EXERCISE MATERIALS section start

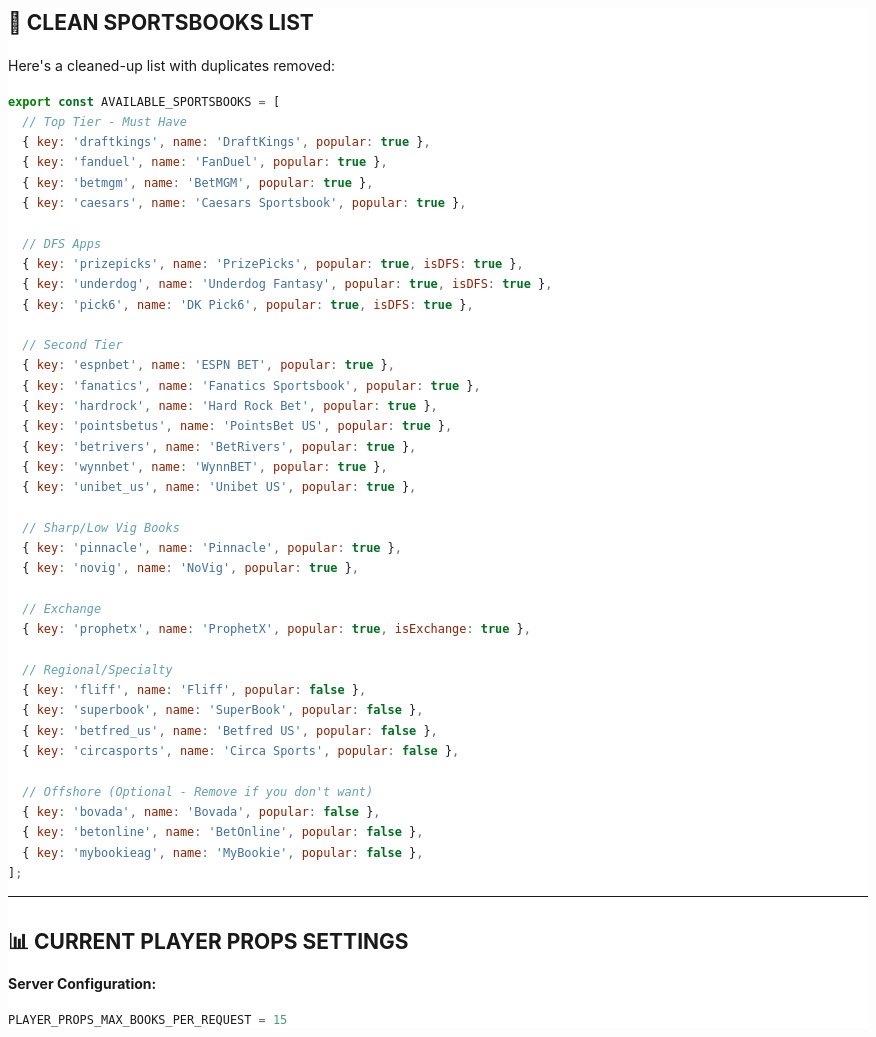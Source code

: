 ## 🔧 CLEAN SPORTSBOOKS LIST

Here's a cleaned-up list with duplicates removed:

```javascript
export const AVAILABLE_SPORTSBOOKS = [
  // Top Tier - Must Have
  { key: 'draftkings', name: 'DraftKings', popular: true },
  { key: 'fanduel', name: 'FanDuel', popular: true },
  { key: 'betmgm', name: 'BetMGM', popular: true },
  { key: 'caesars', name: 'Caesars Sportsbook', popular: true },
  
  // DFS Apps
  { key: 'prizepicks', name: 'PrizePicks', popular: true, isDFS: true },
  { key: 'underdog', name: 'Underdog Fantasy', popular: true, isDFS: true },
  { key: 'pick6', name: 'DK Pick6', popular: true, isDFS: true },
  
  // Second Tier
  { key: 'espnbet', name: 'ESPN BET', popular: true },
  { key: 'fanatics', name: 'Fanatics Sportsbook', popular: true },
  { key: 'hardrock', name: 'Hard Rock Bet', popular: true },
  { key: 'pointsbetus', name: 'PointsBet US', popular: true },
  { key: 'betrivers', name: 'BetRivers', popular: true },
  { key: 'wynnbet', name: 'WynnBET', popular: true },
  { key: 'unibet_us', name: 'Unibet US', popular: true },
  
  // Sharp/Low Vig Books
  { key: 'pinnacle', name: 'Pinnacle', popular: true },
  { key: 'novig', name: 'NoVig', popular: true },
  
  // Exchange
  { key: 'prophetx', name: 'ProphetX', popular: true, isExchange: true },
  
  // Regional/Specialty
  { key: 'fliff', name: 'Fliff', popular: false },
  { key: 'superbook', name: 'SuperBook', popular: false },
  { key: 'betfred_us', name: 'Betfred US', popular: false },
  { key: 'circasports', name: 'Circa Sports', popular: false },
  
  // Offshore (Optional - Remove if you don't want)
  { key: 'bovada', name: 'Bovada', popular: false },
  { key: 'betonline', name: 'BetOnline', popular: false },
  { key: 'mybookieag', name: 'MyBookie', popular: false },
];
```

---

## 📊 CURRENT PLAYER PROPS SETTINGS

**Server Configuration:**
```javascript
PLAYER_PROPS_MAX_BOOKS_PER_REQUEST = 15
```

EXERCISE MATERIALS section end
EXERCISE MATERIALS section start

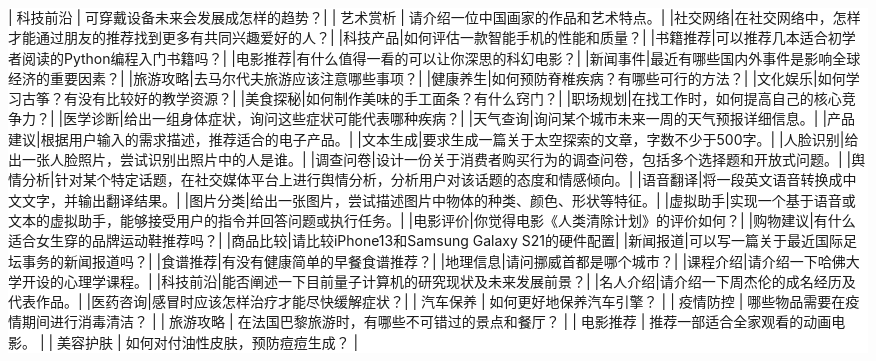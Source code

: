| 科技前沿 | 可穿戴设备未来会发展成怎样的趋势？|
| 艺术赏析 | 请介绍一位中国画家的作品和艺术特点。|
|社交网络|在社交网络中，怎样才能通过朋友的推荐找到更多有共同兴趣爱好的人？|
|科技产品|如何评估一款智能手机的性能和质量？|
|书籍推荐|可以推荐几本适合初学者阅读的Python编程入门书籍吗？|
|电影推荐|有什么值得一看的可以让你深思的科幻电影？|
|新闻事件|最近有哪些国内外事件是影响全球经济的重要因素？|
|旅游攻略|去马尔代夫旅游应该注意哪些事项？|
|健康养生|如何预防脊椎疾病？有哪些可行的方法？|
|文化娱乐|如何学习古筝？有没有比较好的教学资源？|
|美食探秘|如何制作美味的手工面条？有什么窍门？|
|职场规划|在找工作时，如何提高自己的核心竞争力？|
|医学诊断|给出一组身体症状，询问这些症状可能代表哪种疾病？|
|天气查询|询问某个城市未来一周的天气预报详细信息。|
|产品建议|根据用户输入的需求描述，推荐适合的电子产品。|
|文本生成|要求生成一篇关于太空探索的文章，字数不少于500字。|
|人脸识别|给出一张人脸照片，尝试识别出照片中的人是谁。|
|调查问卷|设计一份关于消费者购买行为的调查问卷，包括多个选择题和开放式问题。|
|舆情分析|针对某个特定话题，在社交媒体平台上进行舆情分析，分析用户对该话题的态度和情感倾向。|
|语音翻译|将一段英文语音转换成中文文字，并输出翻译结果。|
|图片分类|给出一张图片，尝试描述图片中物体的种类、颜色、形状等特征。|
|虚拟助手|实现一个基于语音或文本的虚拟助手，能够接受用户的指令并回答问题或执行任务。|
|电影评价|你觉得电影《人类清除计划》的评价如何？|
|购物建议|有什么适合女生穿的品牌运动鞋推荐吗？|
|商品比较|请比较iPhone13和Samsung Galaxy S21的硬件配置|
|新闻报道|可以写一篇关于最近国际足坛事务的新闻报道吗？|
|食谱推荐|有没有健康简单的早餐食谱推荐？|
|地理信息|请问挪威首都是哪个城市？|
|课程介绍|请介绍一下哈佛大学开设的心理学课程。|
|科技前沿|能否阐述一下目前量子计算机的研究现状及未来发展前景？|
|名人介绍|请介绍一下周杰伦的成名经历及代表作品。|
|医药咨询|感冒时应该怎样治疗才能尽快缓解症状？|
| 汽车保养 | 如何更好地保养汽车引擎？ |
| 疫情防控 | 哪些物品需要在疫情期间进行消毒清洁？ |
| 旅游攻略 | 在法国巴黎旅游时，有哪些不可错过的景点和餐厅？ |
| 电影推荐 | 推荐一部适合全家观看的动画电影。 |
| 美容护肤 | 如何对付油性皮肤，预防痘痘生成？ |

EXERCISE MATERIALS section end

Take the entries above and copy out all lines with the string "isDFS".

  { key: 'prizepicks', name: 'PrizePicks', popular: true, isDFS: true },
  { key: 'underdog', name: 'Underdog Fantasy', popular: true, isDFS: true },
  { key: 'pick6', name: 'DK Pick6', popular: true, isDFS: true },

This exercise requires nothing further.